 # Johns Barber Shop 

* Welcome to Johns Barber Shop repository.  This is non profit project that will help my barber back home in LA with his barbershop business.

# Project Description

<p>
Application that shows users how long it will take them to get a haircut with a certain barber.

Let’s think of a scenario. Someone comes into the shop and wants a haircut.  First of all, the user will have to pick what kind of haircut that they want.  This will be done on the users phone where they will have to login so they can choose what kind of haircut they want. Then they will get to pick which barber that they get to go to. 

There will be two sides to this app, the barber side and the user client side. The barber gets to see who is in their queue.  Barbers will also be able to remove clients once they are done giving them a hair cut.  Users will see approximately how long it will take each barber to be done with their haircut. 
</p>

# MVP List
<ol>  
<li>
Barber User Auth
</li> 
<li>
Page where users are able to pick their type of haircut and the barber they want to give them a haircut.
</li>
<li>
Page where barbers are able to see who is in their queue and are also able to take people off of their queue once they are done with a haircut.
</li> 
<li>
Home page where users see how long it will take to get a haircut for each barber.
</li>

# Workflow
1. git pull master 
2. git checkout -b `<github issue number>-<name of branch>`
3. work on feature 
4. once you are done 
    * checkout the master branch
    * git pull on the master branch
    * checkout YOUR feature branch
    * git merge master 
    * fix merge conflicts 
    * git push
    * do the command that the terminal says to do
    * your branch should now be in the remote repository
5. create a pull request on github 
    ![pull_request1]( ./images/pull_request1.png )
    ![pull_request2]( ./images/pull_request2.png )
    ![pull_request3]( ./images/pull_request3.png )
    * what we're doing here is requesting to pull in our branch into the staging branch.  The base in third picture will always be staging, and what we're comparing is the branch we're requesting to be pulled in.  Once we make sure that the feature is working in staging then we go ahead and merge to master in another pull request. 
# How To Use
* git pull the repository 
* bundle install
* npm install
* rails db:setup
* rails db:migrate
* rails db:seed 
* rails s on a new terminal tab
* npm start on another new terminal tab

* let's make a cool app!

...

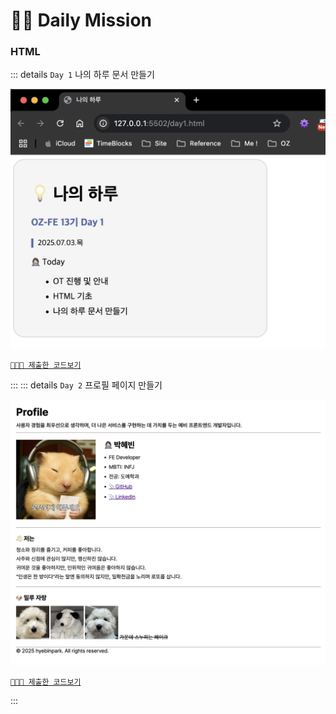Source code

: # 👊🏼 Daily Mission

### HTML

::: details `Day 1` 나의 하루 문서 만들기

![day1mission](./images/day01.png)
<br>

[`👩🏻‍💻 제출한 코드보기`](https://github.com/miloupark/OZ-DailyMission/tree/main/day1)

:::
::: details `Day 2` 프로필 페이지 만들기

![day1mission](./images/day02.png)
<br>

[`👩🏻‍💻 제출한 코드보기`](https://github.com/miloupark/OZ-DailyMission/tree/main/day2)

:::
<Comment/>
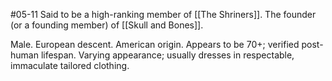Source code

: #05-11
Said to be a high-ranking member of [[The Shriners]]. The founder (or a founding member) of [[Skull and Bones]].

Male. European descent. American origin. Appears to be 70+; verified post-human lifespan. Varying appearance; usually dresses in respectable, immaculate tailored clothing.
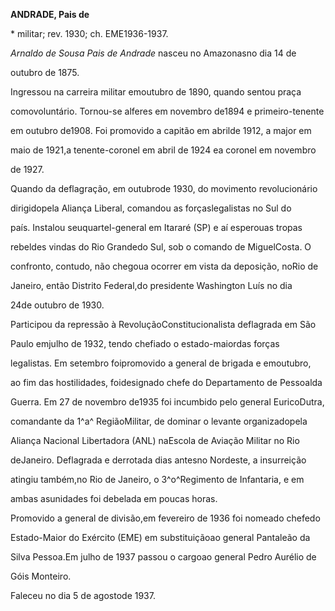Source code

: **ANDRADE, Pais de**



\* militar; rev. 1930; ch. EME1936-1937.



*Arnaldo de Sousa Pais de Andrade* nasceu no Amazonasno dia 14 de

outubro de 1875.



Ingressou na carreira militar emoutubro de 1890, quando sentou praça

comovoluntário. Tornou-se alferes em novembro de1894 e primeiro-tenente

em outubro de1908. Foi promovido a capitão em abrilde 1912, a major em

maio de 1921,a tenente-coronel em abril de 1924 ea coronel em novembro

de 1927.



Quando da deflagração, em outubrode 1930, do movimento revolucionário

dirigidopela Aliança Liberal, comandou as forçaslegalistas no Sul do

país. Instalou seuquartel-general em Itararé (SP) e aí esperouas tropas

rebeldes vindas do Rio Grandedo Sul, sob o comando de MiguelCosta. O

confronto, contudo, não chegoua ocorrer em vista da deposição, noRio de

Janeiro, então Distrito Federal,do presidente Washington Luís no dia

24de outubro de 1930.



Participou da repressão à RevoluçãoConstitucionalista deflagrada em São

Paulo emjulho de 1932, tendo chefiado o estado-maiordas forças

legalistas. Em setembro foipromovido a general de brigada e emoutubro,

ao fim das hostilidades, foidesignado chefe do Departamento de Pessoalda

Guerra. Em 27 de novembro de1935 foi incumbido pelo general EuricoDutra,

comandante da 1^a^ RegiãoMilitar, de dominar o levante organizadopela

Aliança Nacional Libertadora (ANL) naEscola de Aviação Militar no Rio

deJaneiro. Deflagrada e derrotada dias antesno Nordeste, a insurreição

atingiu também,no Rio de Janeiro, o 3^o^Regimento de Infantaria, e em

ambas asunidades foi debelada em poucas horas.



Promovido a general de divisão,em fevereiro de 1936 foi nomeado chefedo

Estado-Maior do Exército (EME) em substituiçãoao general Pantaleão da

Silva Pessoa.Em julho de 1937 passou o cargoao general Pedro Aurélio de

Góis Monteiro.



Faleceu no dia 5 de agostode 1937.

...

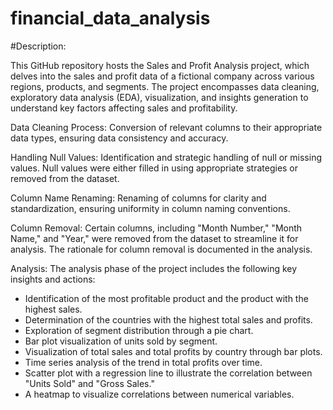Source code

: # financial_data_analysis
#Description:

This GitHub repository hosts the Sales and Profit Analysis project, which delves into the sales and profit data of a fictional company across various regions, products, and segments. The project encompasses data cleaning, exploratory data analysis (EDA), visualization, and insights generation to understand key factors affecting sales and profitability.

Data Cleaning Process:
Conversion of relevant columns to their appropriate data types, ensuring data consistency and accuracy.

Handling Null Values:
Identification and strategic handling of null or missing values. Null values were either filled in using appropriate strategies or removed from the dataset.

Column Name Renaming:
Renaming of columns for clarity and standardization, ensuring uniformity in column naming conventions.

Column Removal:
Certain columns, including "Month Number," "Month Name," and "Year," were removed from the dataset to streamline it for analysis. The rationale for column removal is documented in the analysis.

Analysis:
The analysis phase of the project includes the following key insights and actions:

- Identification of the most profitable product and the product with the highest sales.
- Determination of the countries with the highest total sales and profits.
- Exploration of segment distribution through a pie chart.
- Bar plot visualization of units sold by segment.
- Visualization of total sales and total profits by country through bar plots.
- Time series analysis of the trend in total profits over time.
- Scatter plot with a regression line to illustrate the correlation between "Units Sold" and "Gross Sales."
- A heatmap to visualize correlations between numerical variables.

> **Task to carry out**:
For the string "done", go through the entries above and copy each line where it occurs.

> **Output below**:
Let’s think of a scenario. Someone comes into the shop and wants a haircut.  First of all, the user will have to pick what kind of haircut that they want.  This will be done on the users phone where they will have to login so they can choose what kind of haircut they want. Then they will get to pick which barber that they get to go to. 
There will be two sides to this app, the barber side and the user client side. The barber gets to see who is in their queue.  Barbers will also be able to remove clients once they are done giving them a hair cut.  Users will see approximately how long it will take each barber to be done with their haircut. 
Page where barbers are able to see who is in their queue and are also able to take people off of their queue once they are done with a haircut.
4. once you are done 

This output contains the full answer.